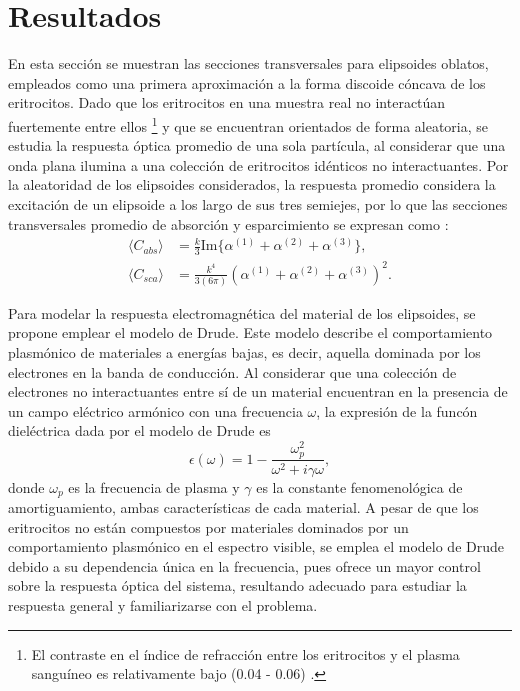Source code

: 	\hypertarget{resultados}{\section{Resultados}}
En esta sección se muestran las secciones transversales para elipsoides oblatos, empleados como una primera aproximación a la forma discoide cóncava de los eritrocitos. Dado que los eritrocitos en una muestra real no interactúan fuertemente entre ellos \footnote{El contraste en el índice de refracción entre los eritrocitos y el plasma sanguíneo es relativamente bajo (0.04 - 0.06) \cite{Blood}.} y que se encuentran orientados de forma aleatoria, se estudia la respuesta óptica promedio de una sola partícula, al considerar que una onda plana  ilumina a una colección de eritrocitos idénticos no interactuantes.  Por la aleatoridad de los elipsoides considerados, la respuesta promedio considera la excitación de un elipsoide a los largo de sus tres semiejes, por lo que las secciones transversales promedio de absorción y esparcimiento se expresan como \cite{Bohren}:
\begin{align*}
	\langle C_{abs}\rangle &= \frac{k}{3} \text{Im}\{\alpha^{(1)}+\alpha^{(2)}+\alpha^{(3)}\},\\
	\langle C_{sca}\rangle &= \frac{k^4}{3(6\pi)} \left(\alpha^{(1)}+\alpha^{(2)}+\alpha^{(3)}\right)^2.
\end{align*}

Para modelar la respuesta electromagnética del material de los elipsoides, se propone emplear el modelo de Drude. Este modelo describe el comportamiento plasmónico de materiales a energías bajas, es decir, aquella dominada por los electrones en la banda de conducción. Al considerar que una colección de electrones no interactuantes entre sí de un material encuentran en la presencia de un campo eléctrico armónico con una frecuencia $\omega$, la expresión de la funcón dieléctrica dada por  el modelo de Drude es \cite{Plasmonics}
\begin{equation} \epsilon(\omega) = 1 - \frac{\omega_p^2}{\omega^2 + i\gamma\omega}, \end{equation}
donde $\omega_p$ es la frecuencia de plasma y $\gamma$ es la constante fenomenológica de amortiguamiento, ambas características de cada material. A pesar de  que los eritrocitos no están compuestos por materiales dominados por un comportamiento plasmónico en el espectro visible, se emplea el modelo de Drude debido a su dependencia única en la frecuencia, pues ofrece un mayor control sobre la respuesta óptica del sistema, resultando adecuado para estudiar la respuesta general y familiarizarse con el problema.\\

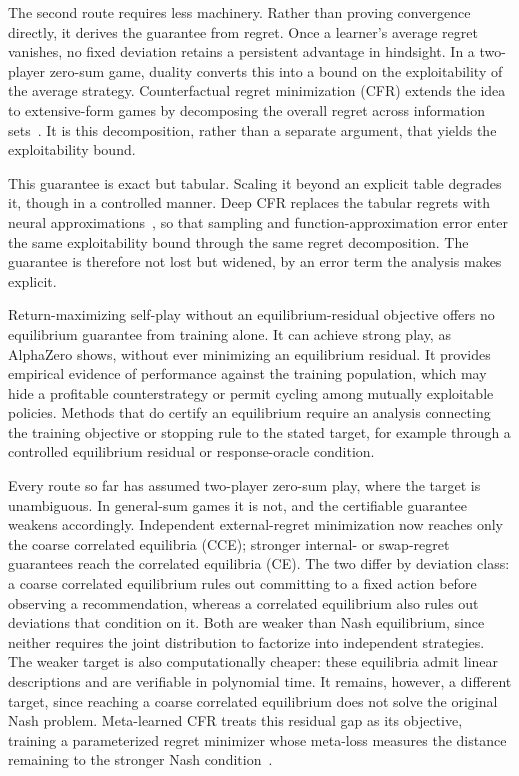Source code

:  The second route requires less machinery. Rather than proving convergence
directly, it derives the guarantee from regret. Once a learner's average regret
vanishes, no fixed deviation retains a persistent advantage in hindsight. In a
two-player zero-sum game, duality converts this into a bound on the exploitability
of the average strategy. Counterfactual regret minimization (CFR) extends the idea
to extensive-form games by decomposing the overall regret across information
sets~\citep{Zinkevich2007}. It is this decomposition, rather than a separate
argument, that yields the exploitability bound.

This guarantee is exact but tabular. Scaling it beyond an explicit table degrades
it, though in a controlled manner. Deep CFR replaces the tabular regrets with
neural approximations~\citep{BrownDeepCFR2019}, so that sampling and
function-approximation error enter the same exploitability bound through the same
regret decomposition. The guarantee is therefore not lost but widened, by an error
term the analysis makes explicit.

 Return-maximizing self-play without an
equilibrium-residual objective offers no equilibrium guarantee from training alone.
It can achieve strong play, as AlphaZero shows, without ever minimizing an
equilibrium residual. It provides empirical evidence of performance against the
training population, which may hide a profitable counterstrategy or permit
cycling among mutually exploitable policies. Methods that do certify an equilibrium
require an analysis connecting the training objective or stopping rule to the stated
target, for example through a controlled equilibrium residual or response-oracle
condition.

Every route so far has assumed two-player zero-sum play, where the target is
unambiguous. In general-sum games it is not, and the certifiable guarantee weakens
accordingly. Independent external-regret minimization now reaches only the coarse
correlated equilibria (CCE); stronger internal- or swap-regret guarantees reach
the correlated equilibria (CE). The two differ by deviation class: a coarse
correlated equilibrium rules out committing to a fixed action before observing a
recommendation, whereas a correlated equilibrium also rules out deviations that
condition on it. Both are weaker than Nash equilibrium, since neither requires the
joint distribution to factorize into independent strategies. The weaker target is
also computationally cheaper: these equilibria admit linear descriptions and are
verifiable in polynomial time. It remains, however, a different target, since
reaching a coarse correlated equilibrium does not solve the original Nash problem.
Meta-learned CFR treats this residual gap as its objective, training a
parameterized regret minimizer whose meta-loss measures the distance remaining to
the stronger Nash condition~\citep{Sychrovsky2025}.

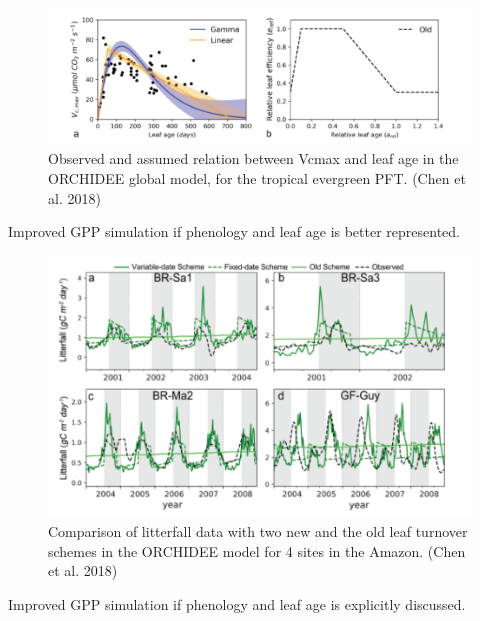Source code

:\documentclass[12pt,oneside]{book}
\begin{document}
\begin{figure}

{\centering \includegraphics[width=0.8\linewidth]{figures/chap4/f411_chen1} 

}

\caption{Observed and assumed relation between Vcmax and leaf age in the ORCHIDEE global model, for the tropical evergreen PFT. (Chen et al. 2018)}\label{fig:f411}
\end{figure}

Improved GPP simulation if phenology and leaf age is better represented.

\begin{figure}

{\centering \includegraphics[width=0.8\linewidth]{figures/chap4/f412_chen2} 

}

\caption{Comparison of litterfall data with two new and the old leaf turnover schemes in the ORCHIDEE model for 4 sites in the Amazon. (Chen et al. 2018)}\label{fig:f412}
\end{figure}

Improved GPP simulation if phenology and leaf age is explicitly
discussed.
\end{document}
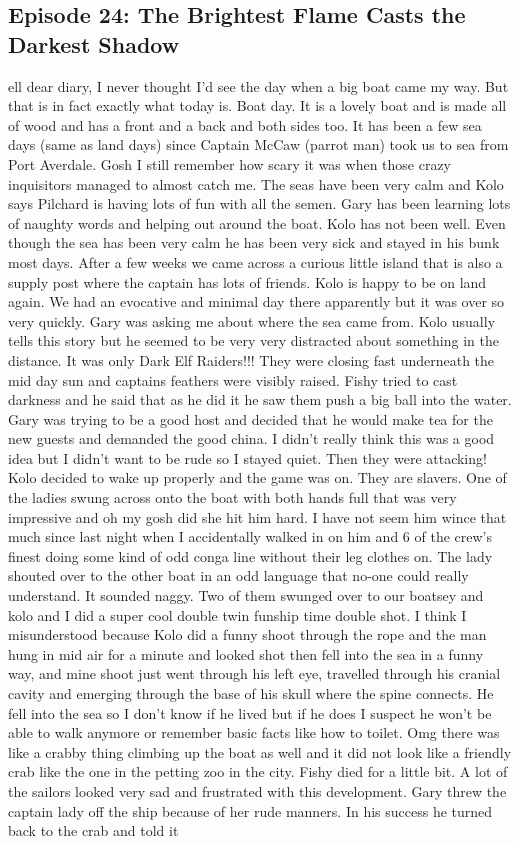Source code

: \subsection{Episode 24: The Brightest Flame Casts the Darkest Shadow}
ell dear diary, I never thought I’d see the day when a big boat came my way. But that is in fact exactly what today is. Boat day. It is a lovely boat and is made all of wood and has a front and a back and both sides too. It has been a few sea days (same as land days) since Captain McCaw (parrot man) took us to sea from Port Averdale. Gosh I still remember how scary it was when those crazy inquisitors managed to almost catch me. The seas have been very calm and Kolo says Pilchard is having lots of fun with all the semen. Gary has been learning lots of naughty words and helping out around the boat. Kolo has not been well. Even though the sea has been very calm he has been very sick and stayed in his bunk most days. After a few weeks we came across a curious little island that is also a supply post where the captain has lots of friends. Kolo is happy to be on land again. We had an evocative and minimal day there apparently but it was over so very quickly. Gary was asking me about where the sea came from. Kolo usually tells this story but he seemed to be very very distracted about something in the distance. It was only Dark Elf Raiders!!! They were closing fast underneath the mid day sun and captains feathers were visibly raised. Fishy tried to cast darkness and he said that as he did it he saw them push a big ball into the water. Gary was trying to be a good host and decided that he would make tea for the new guests and demanded the good china. I didn’t really think this was a good idea but I didn’t want to be rude so I stayed quiet. Then they were attacking! Kolo decided to wake up properly and the game was on. They are slavers. One of the ladies swung across onto the boat with both hands full that was very impressive and oh my gosh did she hit him hard. I have not seem him wince that much since last night when I accidentally walked in on him and 6 of the crew’s finest doing some kind of odd conga line without their leg clothes on. The lady shouted over to the other boat in an odd language that no-one could really understand. It sounded naggy. Two of them swunged over to our boatsey and kolo and I did a super cool double twin funship time double shot. I think I misunderstood because Kolo did a funny shoot through the rope and the man hung in mid air for a minute and looked shot then fell into the sea in a funny way, and mine shoot just went through his left eye, travelled through his cranial cavity and emerging through the base of his skull where the spine connects. He fell into the sea so I don’t know if he lived but if he does I suspect he won’t be able to walk anymore or remember basic facts like how to toilet. Omg there was like a crabby thing climbing up the boat as well and it did not look like a friendly crab like the one in the petting zoo in the city. Fishy died for a little bit. A lot of the sailors looked very sad and frustrated with this development. Gary threw the captain lady off the ship because of her rude manners. In his success he turned back to the crab and told it 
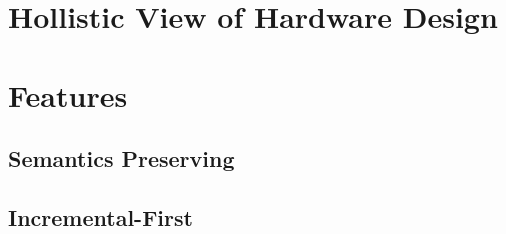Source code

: \documentclass[sigplan,review,nonacm]{acmart}
\begin{document}


\section{Hollistic View of Hardware Design}

\section{Features}
\subsection{Semantics Preserving}

\subsection{Incremental-First}
\end{document}
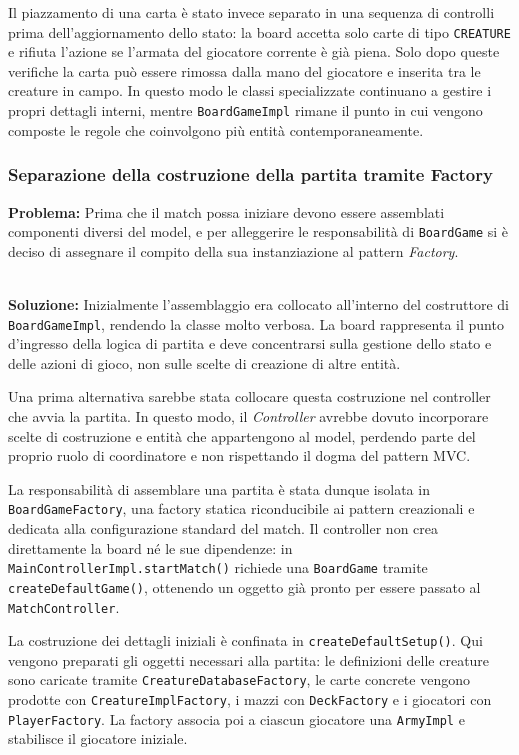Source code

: Il piazzamento di una carta è stato invece separato in una sequenza di controlli
prima dell'aggiornamento dello stato: la board accetta solo carte di tipo
\texttt{CREATURE} e rifiuta l'azione se l'armata del giocatore corrente è già
piena. Solo dopo queste verifiche la carta può essere rimossa dalla mano del
giocatore e inserita tra le creature in campo. In questo modo le classi
specializzate continuano a gestire i propri dettagli interni, mentre
\texttt{BoardGameImpl} rimane il punto in cui vengono composte le regole che
coinvolgono più entità contemporaneamente.

\subsubsection{Separazione della costruzione della partita tramite Factory}

\textbf{Problema:} Prima che il match possa iniziare devono
essere assemblati componenti diversi del model, e per alleggerire le
responsabilità di \texttt{BoardGame} si è deciso di assegnare il compito della sua
instanziazione al pattern \textit{Factory}.

\textbf{\\Soluzione:} Inizialmente l'assemblaggio era collocato all'interno del costruttore di
\texttt{BoardGameImpl}, rendendo la classe molto verbosa. La board rappresenta
il punto d'ingresso della logica di partita e deve concentrarsi sulla gestione dello stato
e delle azioni di gioco, non sulle scelte di creazione di altre entità.

Una prima alternativa sarebbe stata collocare questa costruzione nel controller
che avvia la partita. In questo modo, il \textit{Controller} avrebbe dovuto incorporare
scelte di costruzione e entità che appartengono al model, perdendo parte del proprio
ruolo di coordinatore e non rispettando il dogma del pattern MVC\@.

La responsabilità di assemblare una partita è stata dunque
isolata in \texttt{BoardGameFactory}, una factory statica riconducibile ai
pattern creazionali e dedicata alla configurazione standard del match. Il
controller non crea direttamente la board né le sue dipendenze: in
\texttt{MainControllerImpl.startMatch()} richiede una \texttt{BoardGame} tramite
\texttt{createDefaultGame()}, ottenendo un oggetto già pronto per essere passato
al \texttt{MatchController}.

La costruzione dei dettagli iniziali è confinata in
\texttt{createDefaultSetup()}. Qui vengono preparati gli oggetti necessari alla
partita: le definizioni delle creature sono caricate tramite
\texttt{CreatureDatabaseFactory}, le carte concrete vengono prodotte con
\texttt{CreatureImplFactory}, i mazzi con \texttt{DeckFactory} e i giocatori
con \texttt{PlayerFactory}. La factory associa poi a ciascun giocatore una
\texttt{ArmyImpl} e stabilisce il giocatore iniziale.

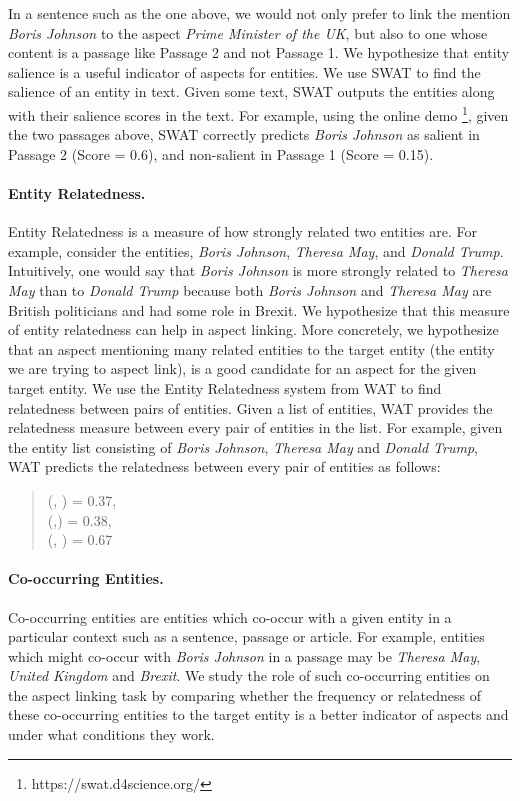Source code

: In a sentence such as the one above, we would not only prefer to link the mention \textit{Boris Johnson} to the aspect \textit{Prime Minister of the UK}, but also to one whose content is a passage like Passage 2 and not Passage 1. We hypothesize that entity salience is a useful indicator of aspects for entities. We use SWAT \cite{swat}  to find the salience of an entity in text. Given some text, SWAT outputs the entities along with their salience scores in the text. For example, using the online demo \footnote{https://swat.d4science.org/}, given the two passages above, SWAT correctly predicts \textit{Boris Johnson} as salient in Passage 2 (Score = 0.6), and non-salient in Passage 1 (Score = 0.15). 

\paragraph{\textbf{Entity Relatedness. }}
Entity Relatedness is a measure of how strongly related two entities are. For example, consider the entities, \textit{Boris Johnson}, \textit{Theresa May}, and \textit{Donald Trump}. Intuitively, one would say that \textit{Boris Johnson} is more strongly related to \textit{Theresa May} than to \textit{Donald Trump} because both \textit{Boris Johnson} and \textit{Theresa May} are British politicians and had some role in Brexit. We hypothesize that this measure of entity relatedness can help in aspect linking. More concretely, we hypothesize that an aspect mentioning many related entities to the target entity (the entity we are trying to aspect link), is a good candidate for an aspect for the given target entity. 
We use the Entity Relatedness system from WAT \cite{piccinno2014wat} to find relatedness between pairs of entities. Given a list of entities, WAT provides the
relatedness measure between every pair of entities in the list. For example, given the entity list consisting of \textit{Boris Johnson}, \textit{Theresa May} and \textit{Donald Trump}, WAT predicts the relatedness between every pair of entities as follows:
\begin{quote}
    (, ) = 0.37, \\
    (,)    = 0.38, \\
    (, )  = 0.67
\end{quote}

\paragraph{\textbf{Co-occurring Entities.}}
Co-occurring entities are entities which co-occur with a given entity in a particular context such as a sentence, passage or article. For example, entities which might co-occur with \textit{Boris Johnson} in a passage may be \textit{Theresa May}, \textit{United Kingdom} and \textit{Brexit}. We study the role of such co-occurring entities on the aspect linking task by comparing whether the frequency or relatedness of these co-occurring entities to the target entity is a better indicator of aspects and under what conditions they work.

**What to produce**
Copy back the listing above exactly, but only from the line with "del costruttore di" through the line with "vengono prodotte con", both ends included.

**Reply**
\textbf{\\Soluzione:} Inizialmente l'assemblaggio era collocato all'interno del costruttore di
\texttt{BoardGameImpl}, rendendo la classe molto verbosa. La board rappresenta
il punto d'ingresso della logica di partita e deve concentrarsi sulla gestione dello stato
e delle azioni di gioco, non sulle scelte di creazione di altre entità.

Una prima alternativa sarebbe stata collocare questa costruzione nel controller
che avvia la partita. In questo modo, il \textit{Controller} avrebbe dovuto incorporare
scelte di costruzione e entità che appartengono al model, perdendo parte del proprio
ruolo di coordinatore e non rispettando il dogma del pattern MVC\@.

La responsabilità di assemblare una partita è stata dunque
isolata in \texttt{BoardGameFactory}, una factory statica riconducibile ai
pattern creazionali e dedicata alla configurazione standard del match. Il
controller non crea direttamente la board né le sue dipendenze: in
\texttt{MainControllerImpl.startMatch()} richiede una \texttt{BoardGame} tramite
\texttt{createDefaultGame()}, ottenendo un oggetto già pronto per essere passato
al \texttt{MatchController}.

La costruzione dei dettagli iniziali è confinata in
\texttt{createDefaultSetup()}. Qui vengono preparati gli oggetti necessari alla
partita: le definizioni delle creature sono caricate tramite
\texttt{CreatureDatabaseFactory}, le carte concrete vengono prodotte con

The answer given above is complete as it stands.